Conclusion and Possible Future Work

Loan Volume and Interest Rates

It would be interesting to further study this relationship to see what other state-specific variable might exist that could help explain the difference in average interest rates across states. For example, it would be helpful to compare borrowers with similar financial profiles (home ownership, job, dti ratio, FICO score range, delinquencies, etc.) and similar reasons for taking out loans (this is a huge determining factor in interest rates) across states. We could run KS Tests to see which/if any states tend to produce loans with higher interest rates or have a meaningfully different distribution and progress from there.

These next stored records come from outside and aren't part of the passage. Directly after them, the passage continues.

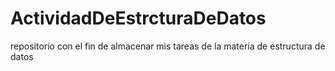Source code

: # ActividadDeEstrcturaDeDatos
repositorio con el fin de almacenar mis tareas de la materia de estructura de datos

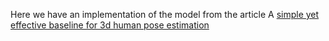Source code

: Here we have an implementation of the model from the article A [simple yet effective baseline for 3d human pose estimation](https://arxiv.org/abs/1705.03098) 
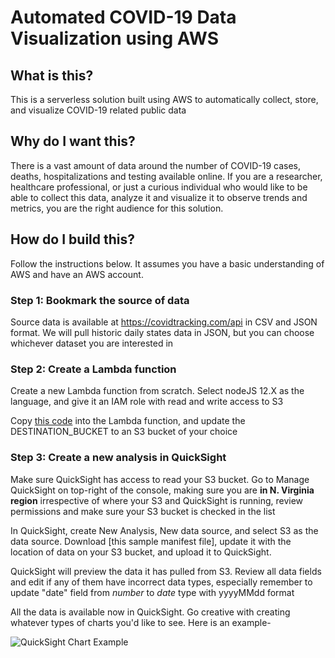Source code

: # Automated COVID-19 Data Visualization using AWS

## What is this?

This is a serverless solution built using AWS to automatically collect, store, and visualize COVID-19 related public data

## Why do I want this?

There is a vast amount of data around the number of COVID-19 cases, deaths, hospitalizations and testing available online. If you are a researcher, healthcare professional, or just a curious individual who would like to be able to collect this data, analyze it and visualize it to observe trends and metrics, you are the right audience for this solution.

## How do I build this?

Follow the instructions below. It assumes you have a basic understanding of AWS and have an AWS account.

### Step 1: Bookmark the source of data

Source data is available at https://covidtracking.com/api in CSV and JSON format. We will pull historic daily states data in JSON, but you can choose whichever dataset you are interested in

### Step 2: Create a Lambda function

Create a new Lambda function from scratch. Select nodeJS 12.X as the language, and give it an IAM role with read and write access to S3

Copy [this code]() into the Lambda function, and update the DESTINATION_BUCKET to an S3 bucket of your choice

### Step 3: Create a new analysis in QuickSight

Make sure QuickSight has access to read your S3 bucket. Go to Manage QuickSight on top-right of the console, making sure you are **in N. Virginia region** irrespective of where your S3 and QuickSight is running, review permissions and make sure your S3 bucket is checked in the list

In QuickSight, create New Analysis, New data source, and select S3 as the data source. Download [this sample manifest file], update it with the location of data on your S3 bucket, and upload it to QuickSight. 

QuickSight will preview the data it has pulled from S3. Review all data fields and edit if any of them have incorrect data types, especially remember to update "date" field from *number* to *date* type with yyyyMMdd format

All the data is available now in QuickSight. Go creative with creating whatever types of charts you'd like to see. Here is an example-

![QuickSight Chart Example](https://octodex.github.com/images/yaktocat.png)


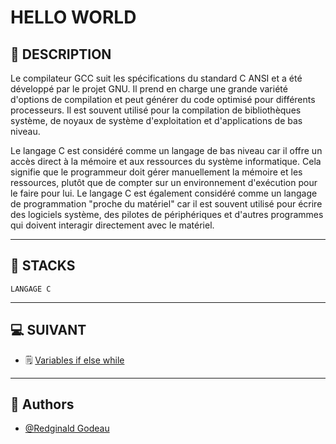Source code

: # HELLO WORLD


## 📑 DESCRIPTION

Le compilateur GCC suit les spécifications du standard C ANSI et a été développé par le projet GNU. Il prend en charge une grande variété d'options de compilation et peut générer du code optimisé pour différents processeurs. Il est souvent utilisé pour la compilation de bibliothèques système, de noyaux de système d'exploitation et d'applications de bas niveau.

Le langage C est considéré comme un langage de bas niveau car il offre un accès direct à la mémoire et aux ressources du système informatique. Cela signifie que le programmeur doit gérer manuellement la mémoire et les ressources, plutôt que de compter sur un environnement d'exécution pour le faire pour lui. Le langage C est également considéré comme un langage de programmation "proche du matériel" car il est souvent utilisé pour écrire des logiciels système, des pilotes de périphériques et d'autres programmes qui doivent interagir directement avec le matériel.

----------------------
## 🔧 STACKS

    LANGAGE C

----------------------
## 💻 SUIVANT

  - 🗒 [Variables if else while](https://github.com/RedginaldGodeau/holbertonschool-low_level_programming/tree/main/variables_if_else_while)
----------------------
## 👦 Authors

- [@Redginald Godeau](https://github.com/RedginaldGodeau)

Loan Characteristics During and After the 2008 Financial Crisis

There are many more loan characteristics with which we could visualize trends, such as loan amounts, loan status, number of delinquencies, and more. Since much of this type of analysis involves time series, it would also be helpful to not only look for trends, but also for seasonality or noise over time. We may also want to compare trends of the financial crisis to the current economic downturn; if we see similar trends in loan data today, perhaps we could make some inferences about the types of characteristics that loans will have in the near future.

Financial Health of Borrowers and the 2008 Financial Crisis

Similar to our further exploration of the loan volume and interest rates, it would be fascinating to see if we could break down Annual Income geographically and across categorical variables in order to better understand how this important variable affects loan acceptance rate and loan characteristics (term, grade, int. rate) It would also be helpful to compare this across years to discern if annual income significance changes in power over time.

Loan Status vs. Int Rate and Other Factors

This exploration could further be improved by incorporating loan amounts into the analysis. Although it provided insights into the differences of interest rates between income classes, another consideration is the size of the loan. Simply stated, a larger loan will be harder to pay back, and so perhaps binning loans into different size categories can provide further insight. In another study, we could perhaps further split the relationship between interest rate and loan status by the loan purpose type.